TASK DIRECTIONS →
From the first line to the last, set down the data exactly as given.

DATA LISTING →

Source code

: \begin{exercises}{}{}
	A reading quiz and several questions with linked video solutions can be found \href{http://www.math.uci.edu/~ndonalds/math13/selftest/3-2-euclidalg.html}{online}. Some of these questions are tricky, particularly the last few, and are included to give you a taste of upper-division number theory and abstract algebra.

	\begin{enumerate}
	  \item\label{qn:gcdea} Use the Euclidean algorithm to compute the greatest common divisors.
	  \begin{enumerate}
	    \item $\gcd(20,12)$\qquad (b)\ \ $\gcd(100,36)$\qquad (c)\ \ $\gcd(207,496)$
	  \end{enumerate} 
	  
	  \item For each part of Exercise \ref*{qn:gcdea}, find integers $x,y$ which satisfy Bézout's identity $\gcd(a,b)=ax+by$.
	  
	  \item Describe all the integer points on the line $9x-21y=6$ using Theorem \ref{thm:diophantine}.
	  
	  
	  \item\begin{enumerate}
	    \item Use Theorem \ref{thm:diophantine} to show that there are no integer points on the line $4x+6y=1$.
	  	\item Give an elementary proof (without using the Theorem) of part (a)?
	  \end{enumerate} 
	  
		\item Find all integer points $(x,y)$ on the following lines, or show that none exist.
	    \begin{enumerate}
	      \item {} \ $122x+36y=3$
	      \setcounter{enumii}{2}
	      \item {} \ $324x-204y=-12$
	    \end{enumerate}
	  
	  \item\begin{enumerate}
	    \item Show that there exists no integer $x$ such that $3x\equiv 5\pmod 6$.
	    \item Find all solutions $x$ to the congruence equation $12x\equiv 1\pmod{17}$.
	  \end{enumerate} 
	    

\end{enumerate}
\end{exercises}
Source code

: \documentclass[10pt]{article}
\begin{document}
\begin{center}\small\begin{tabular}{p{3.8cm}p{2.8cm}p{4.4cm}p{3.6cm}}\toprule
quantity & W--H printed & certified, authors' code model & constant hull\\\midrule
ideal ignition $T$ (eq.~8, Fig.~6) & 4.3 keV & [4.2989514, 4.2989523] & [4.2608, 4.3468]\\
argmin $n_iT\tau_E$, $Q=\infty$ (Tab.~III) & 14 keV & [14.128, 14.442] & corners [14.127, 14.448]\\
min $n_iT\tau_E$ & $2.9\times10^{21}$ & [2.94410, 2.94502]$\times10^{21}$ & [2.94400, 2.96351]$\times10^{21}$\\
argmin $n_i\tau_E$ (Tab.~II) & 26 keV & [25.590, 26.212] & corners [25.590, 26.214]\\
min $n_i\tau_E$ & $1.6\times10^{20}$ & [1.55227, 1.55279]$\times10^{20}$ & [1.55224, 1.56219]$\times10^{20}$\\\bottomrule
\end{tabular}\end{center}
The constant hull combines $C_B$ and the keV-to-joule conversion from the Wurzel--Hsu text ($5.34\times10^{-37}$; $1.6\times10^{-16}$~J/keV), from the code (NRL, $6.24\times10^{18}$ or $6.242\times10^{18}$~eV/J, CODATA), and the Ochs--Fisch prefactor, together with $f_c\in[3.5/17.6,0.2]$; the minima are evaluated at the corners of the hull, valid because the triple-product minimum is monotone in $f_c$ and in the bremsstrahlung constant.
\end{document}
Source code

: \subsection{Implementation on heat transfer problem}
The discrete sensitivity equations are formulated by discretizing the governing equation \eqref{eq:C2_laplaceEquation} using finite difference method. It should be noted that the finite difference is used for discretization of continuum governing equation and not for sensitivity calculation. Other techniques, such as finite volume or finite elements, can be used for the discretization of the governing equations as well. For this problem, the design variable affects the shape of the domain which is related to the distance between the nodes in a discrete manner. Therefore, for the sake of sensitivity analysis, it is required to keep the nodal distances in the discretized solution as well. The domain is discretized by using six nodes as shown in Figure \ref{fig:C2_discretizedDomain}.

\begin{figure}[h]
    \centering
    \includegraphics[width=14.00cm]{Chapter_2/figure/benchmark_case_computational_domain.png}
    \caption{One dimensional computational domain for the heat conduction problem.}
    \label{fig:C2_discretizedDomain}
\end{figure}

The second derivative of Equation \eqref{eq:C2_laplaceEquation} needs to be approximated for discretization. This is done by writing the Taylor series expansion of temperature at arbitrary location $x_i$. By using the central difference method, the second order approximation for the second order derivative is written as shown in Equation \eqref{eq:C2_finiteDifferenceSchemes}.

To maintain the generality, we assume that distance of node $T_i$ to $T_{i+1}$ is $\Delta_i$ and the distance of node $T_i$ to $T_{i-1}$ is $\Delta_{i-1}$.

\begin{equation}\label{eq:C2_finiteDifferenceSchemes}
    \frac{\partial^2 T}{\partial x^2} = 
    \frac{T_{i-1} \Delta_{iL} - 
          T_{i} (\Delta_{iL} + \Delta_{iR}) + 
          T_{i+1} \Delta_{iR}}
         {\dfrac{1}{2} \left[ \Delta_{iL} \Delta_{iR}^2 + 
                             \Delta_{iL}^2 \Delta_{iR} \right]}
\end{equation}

YOUR RESPONSE →
Source code

: \begin{exercises}{}{}
	A reading quiz and several questions with linked video solutions can be found \href{http://www.math.uci.edu/~ndonalds/math13/selftest/3-2-euclidalg.html}{online}. Some of these questions are tricky, particularly the last few, and are included to give you a taste of upper-division number theory and abstract algebra.

	\begin{enumerate}
	  \item\label{qn:gcdea} Use the Euclidean algorithm to compute the greatest common divisors.
	  \begin{enumerate}
	    \item $\gcd(20,12)$\qquad (b)\ \ $\gcd(100,36)$\qquad (c)\ \ $\gcd(207,496)$
	  \end{enumerate} 
	  
	  \item For each part of Exercise \ref*{qn:gcdea}, find integers $x,y$ which satisfy Bézout's identity $\gcd(a,b)=ax+by$.
	  
	  \item Describe all the integer points on the line $9x-21y=6$ using Theorem \ref{thm:diophantine}.
	  
	  
	  \item\begin{enumerate}
	    \item Use Theorem \ref{thm:diophantine} to show that there are no integer points on the line $4x+6y=1$.
	  	\item Give an elementary proof (without using the Theorem) of part (a)?
	  \end{enumerate} 
	  
		\item Find all integer points $(x,y)$ on the following lines, or show that none exist.
	    \begin{enumerate}
	      \item {} \ $122x+36y=3$
	      \setcounter{enumii}{2}
	      \item {} \ $324x-204y=-12$
	    \end{enumerate}
	  
	  \item\begin{enumerate}
	    \item Show that there exists no integer $x$ such that $3x\equiv 5\pmod 6$.
	    \item Find all solutions $x$ to the congruence equation $12x\equiv 1\pmod{17}$.
	  \end{enumerate} 
	    

\end{enumerate}
\end{exercises}
Source code

: \documentclass[10pt]{article}
\begin{document}
\begin{center}\small\begin{tabular}{p{3.8cm}p{2.8cm}p{4.4cm}p{3.6cm}}\toprule
quantity & W--H printed & certified, authors' code model & constant hull\\\midrule
ideal ignition $T$ (eq.~8, Fig.~6) & 4.3 keV & [4.2989514, 4.2989523] & [4.2608, 4.3468]\\
argmin $n_iT\tau_E$, $Q=\infty$ (Tab.~III) & 14 keV & [14.128, 14.442] & corners [14.127, 14.448]\\
min $n_iT\tau_E$ & $2.9\times10^{21}$ & [2.94410, 2.94502]$\times10^{21}$ & [2.94400, 2.96351]$\times10^{21}$\\
argmin $n_i\tau_E$ (Tab.~II) & 26 keV & [25.590, 26.212] & corners [25.590, 26.214]\\
min $n_i\tau_E$ & $1.6\times10^{20}$ & [1.55227, 1.55279]$\times10^{20}$ & [1.55224, 1.56219]$\times10^{20}$\\\bottomrule
\end{tabular}\end{center}
The constant hull combines $C_B$ and the keV-to-joule conversion from the Wurzel--Hsu text ($5.34\times10^{-37}$; $1.6\times10^{-16}$~J/keV), from the code (NRL, $6.24\times10^{18}$ or $6.242\times10^{18}$~eV/J, CODATA), and the Ochs--Fisch prefactor, together with $f_c\in[3.5/17.6,0.2]$; the minima are evaluated at the corners of the hull, valid because the triple-product minimum is monotone in $f_c$ and in the bremsstrahlung constant.
\end{document}
Source code

: \subsection{Implementation on heat transfer problem}
The discrete sensitivity equations are formulated by discretizing the governing equation \eqref{eq:C2_laplaceEquation} using finite difference method. It should be noted that the finite difference is used for discretization of continuum governing equation and not for sensitivity calculation. Other techniques, such as finite volume or finite elements, can be used for the discretization of the governing equations as well. For this problem, the design variable affects the shape of the domain which is related to the distance between the nodes in a discrete manner. Therefore, for the sake of sensitivity analysis, it is required to keep the nodal distances in the discretized solution as well. The domain is discretized by using six nodes as shown in Figure \ref{fig:C2_discretizedDomain}.

\begin{figure}[h]
    \centering
    \includegraphics[width=14.00cm]{Chapter_2/figure/benchmark_case_computational_domain.png}
    \caption{One dimensional computational domain for the heat conduction problem.}
    \label{fig:C2_discretizedDomain}
\end{figure}

The second derivative of Equation \eqref{eq:C2_laplaceEquation} needs to be approximated for discretization. This is done by writing the Taylor series expansion of temperature at arbitrary location $x_i$. By using the central difference method, the second order approximation for the second order derivative is written as shown in Equation \eqref{eq:C2_finiteDifferenceSchemes}.

To maintain the generality, we assume that distance of node $T_i$ to $T_{i+1}$ is $\Delta_i$ and the distance of node $T_i$ to $T_{i-1}$ is $\Delta_{i-1}$.

\begin{equation}\label{eq:C2_finiteDifferenceSchemes}
    \frac{\partial^2 T}{\partial x^2} = 
    \frac{T_{i-1} \Delta_{iL} - 
          T_{i} (\Delta_{iL} + \Delta_{iR}) + 
          T_{i+1} \Delta_{iR}}
         {\dfrac{1}{2} \left[ \Delta_{iL} \Delta_{iR}^2 + 
                             \Delta_{iL}^2 \Delta_{iR} \right]}
\end{equation}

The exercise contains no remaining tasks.